In 1968, Chinta and her twin brother, Towan, were the first twin orangutans born in a zoo and became instant celebrities. Chinta weighed just 1 pound, 14 ounces at birth, and the zoo kept the twins in an incubator improvised from a snake cage.
The Seattle Times and radio station KVI-AM held a contest to name them, won by 6-year-old Eric Sano. Chinta means “love” in Indonesian and Towan means “big boss.”
The zoo didn’t have a veterinary staff in 1968, so physicians and nurses trained to work with premature human infants helped care for the twins.

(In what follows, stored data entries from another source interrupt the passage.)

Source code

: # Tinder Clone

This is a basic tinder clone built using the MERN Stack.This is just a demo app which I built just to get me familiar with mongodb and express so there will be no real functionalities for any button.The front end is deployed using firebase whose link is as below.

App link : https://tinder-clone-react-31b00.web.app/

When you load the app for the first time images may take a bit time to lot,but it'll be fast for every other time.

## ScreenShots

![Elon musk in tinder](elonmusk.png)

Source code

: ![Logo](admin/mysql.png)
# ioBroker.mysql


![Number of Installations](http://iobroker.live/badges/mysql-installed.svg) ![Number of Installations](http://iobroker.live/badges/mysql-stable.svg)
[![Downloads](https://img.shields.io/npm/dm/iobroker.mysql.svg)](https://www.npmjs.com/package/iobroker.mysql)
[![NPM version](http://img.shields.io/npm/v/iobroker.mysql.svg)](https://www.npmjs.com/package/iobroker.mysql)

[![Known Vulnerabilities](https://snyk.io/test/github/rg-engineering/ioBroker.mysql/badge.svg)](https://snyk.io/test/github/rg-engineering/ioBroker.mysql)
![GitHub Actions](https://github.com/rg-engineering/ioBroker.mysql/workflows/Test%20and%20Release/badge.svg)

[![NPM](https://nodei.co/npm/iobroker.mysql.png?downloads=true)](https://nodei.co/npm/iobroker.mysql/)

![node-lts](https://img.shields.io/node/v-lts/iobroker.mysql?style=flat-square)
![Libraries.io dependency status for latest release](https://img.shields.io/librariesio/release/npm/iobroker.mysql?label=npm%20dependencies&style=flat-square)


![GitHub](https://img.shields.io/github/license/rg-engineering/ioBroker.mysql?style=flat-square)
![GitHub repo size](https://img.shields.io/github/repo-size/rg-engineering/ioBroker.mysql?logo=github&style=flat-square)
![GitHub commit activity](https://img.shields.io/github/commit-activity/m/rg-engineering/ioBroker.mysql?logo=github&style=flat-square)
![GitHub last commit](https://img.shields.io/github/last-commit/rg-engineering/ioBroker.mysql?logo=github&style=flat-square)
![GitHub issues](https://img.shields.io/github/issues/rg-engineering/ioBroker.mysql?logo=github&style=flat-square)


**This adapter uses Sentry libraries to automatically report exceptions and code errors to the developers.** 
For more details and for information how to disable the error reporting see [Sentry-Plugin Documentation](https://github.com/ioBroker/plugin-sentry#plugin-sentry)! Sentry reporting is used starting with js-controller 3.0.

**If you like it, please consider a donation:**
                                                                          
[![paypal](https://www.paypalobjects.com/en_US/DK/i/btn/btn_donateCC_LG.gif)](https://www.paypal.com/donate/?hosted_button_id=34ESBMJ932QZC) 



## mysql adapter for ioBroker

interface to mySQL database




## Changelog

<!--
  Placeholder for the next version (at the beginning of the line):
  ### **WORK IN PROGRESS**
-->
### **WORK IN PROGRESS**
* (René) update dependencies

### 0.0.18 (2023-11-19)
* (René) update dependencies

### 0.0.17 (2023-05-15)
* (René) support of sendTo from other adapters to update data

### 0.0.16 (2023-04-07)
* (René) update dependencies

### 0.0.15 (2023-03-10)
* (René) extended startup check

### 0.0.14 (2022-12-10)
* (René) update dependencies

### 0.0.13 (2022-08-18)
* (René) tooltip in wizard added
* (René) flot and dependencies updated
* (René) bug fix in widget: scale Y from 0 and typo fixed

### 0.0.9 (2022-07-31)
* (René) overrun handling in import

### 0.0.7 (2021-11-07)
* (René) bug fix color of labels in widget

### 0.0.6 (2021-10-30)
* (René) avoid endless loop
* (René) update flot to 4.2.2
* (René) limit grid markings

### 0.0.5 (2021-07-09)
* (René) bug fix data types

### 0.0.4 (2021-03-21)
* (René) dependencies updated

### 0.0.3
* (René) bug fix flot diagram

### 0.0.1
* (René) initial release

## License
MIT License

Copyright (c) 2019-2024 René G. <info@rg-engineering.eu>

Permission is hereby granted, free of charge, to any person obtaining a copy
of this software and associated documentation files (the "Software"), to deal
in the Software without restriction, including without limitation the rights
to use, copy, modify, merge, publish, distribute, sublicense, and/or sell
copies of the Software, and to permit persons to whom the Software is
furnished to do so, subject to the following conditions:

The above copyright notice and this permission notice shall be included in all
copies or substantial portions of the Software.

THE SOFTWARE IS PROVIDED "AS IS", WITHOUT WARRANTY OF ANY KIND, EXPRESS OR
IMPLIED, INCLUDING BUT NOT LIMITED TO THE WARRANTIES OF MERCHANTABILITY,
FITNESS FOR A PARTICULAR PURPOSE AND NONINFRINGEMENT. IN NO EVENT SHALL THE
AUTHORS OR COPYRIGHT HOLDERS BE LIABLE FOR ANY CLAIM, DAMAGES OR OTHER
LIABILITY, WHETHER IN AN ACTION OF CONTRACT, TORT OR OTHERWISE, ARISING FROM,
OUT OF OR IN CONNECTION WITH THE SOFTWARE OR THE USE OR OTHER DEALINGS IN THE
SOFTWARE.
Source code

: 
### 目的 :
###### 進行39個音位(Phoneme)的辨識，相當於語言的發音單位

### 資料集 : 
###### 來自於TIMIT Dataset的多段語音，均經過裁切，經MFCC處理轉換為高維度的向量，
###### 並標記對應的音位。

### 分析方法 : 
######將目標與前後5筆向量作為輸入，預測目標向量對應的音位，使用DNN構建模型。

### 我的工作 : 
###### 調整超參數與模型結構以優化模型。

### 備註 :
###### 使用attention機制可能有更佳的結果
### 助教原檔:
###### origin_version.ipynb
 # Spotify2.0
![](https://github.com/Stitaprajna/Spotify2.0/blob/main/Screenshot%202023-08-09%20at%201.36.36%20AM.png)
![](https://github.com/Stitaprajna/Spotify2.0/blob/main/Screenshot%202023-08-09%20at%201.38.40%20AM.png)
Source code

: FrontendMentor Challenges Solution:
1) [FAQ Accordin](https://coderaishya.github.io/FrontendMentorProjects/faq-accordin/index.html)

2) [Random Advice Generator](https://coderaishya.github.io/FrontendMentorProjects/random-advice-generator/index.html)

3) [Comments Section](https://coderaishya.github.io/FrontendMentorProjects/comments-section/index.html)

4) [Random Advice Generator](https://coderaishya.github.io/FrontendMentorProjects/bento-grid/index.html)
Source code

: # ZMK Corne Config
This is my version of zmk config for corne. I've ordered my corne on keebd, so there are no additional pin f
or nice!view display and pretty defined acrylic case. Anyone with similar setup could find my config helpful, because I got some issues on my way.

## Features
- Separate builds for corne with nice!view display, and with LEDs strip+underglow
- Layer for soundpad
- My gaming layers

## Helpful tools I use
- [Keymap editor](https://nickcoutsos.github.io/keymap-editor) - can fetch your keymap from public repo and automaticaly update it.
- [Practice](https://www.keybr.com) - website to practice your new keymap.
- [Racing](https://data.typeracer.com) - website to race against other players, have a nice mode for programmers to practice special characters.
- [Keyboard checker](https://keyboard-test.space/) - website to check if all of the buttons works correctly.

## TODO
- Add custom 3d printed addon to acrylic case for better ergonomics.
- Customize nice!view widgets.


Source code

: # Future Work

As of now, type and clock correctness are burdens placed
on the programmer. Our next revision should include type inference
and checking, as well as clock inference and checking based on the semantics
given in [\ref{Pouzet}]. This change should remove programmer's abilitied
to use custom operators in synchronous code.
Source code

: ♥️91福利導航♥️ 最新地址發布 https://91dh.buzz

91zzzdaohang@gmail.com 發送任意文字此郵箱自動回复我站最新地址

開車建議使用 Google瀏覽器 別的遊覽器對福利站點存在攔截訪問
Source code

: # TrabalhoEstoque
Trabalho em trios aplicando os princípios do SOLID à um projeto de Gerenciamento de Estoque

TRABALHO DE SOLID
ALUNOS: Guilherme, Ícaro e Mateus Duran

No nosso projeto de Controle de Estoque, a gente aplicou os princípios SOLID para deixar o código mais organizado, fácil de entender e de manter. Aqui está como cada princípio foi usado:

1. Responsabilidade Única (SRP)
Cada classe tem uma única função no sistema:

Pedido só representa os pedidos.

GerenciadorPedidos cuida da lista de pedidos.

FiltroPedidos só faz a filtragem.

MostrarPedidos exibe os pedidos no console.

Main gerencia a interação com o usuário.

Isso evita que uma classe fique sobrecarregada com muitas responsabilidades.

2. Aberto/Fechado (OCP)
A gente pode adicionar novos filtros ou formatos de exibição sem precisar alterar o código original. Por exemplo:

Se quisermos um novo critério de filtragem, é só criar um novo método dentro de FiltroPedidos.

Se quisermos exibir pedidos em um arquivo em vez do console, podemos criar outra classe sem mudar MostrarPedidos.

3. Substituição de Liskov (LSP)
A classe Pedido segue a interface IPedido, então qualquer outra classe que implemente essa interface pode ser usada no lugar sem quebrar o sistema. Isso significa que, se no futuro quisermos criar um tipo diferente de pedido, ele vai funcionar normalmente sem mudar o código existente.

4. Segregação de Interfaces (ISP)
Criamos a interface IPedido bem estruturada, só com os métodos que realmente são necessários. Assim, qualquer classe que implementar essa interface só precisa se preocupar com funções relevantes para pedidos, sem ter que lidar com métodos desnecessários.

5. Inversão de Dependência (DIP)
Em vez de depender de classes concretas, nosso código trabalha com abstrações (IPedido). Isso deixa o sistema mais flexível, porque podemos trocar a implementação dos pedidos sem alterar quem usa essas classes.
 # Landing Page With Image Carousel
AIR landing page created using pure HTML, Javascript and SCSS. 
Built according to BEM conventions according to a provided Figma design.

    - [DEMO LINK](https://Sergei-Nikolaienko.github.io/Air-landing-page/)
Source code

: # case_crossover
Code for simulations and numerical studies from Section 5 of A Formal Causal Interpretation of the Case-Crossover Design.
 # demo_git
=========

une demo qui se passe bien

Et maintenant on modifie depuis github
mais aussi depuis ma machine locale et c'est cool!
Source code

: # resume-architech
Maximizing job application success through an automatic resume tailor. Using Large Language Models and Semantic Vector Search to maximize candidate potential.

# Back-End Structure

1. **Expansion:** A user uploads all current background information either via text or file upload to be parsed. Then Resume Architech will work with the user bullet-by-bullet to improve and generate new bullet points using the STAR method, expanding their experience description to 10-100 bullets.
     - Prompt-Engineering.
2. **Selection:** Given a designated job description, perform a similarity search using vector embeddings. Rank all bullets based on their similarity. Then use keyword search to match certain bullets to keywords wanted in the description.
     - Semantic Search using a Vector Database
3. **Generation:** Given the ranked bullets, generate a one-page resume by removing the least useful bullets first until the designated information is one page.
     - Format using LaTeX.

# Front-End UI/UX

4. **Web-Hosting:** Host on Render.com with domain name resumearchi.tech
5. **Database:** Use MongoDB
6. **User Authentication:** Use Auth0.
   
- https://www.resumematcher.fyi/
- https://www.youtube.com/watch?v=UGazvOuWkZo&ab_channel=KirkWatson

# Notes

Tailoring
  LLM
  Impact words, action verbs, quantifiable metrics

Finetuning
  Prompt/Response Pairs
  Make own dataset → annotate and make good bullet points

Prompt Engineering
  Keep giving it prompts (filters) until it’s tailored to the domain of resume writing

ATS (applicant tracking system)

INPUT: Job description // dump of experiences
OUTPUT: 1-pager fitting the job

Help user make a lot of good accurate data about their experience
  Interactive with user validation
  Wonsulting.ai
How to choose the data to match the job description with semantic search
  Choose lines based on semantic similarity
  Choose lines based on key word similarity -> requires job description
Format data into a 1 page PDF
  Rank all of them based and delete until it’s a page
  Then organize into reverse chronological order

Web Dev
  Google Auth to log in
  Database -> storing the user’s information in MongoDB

Then-zoo director Frank Vincenzi asked local resident Marian Davenport to help care for the baby orangutans because she’d already raised six human babies, she told The Seattle Times in 2008. She bottle-fed the twins human baby formula alongside a team of other volunteers. The diaper changing is “exactly the same,” one volunteer mother told The Seattle Times in 1968.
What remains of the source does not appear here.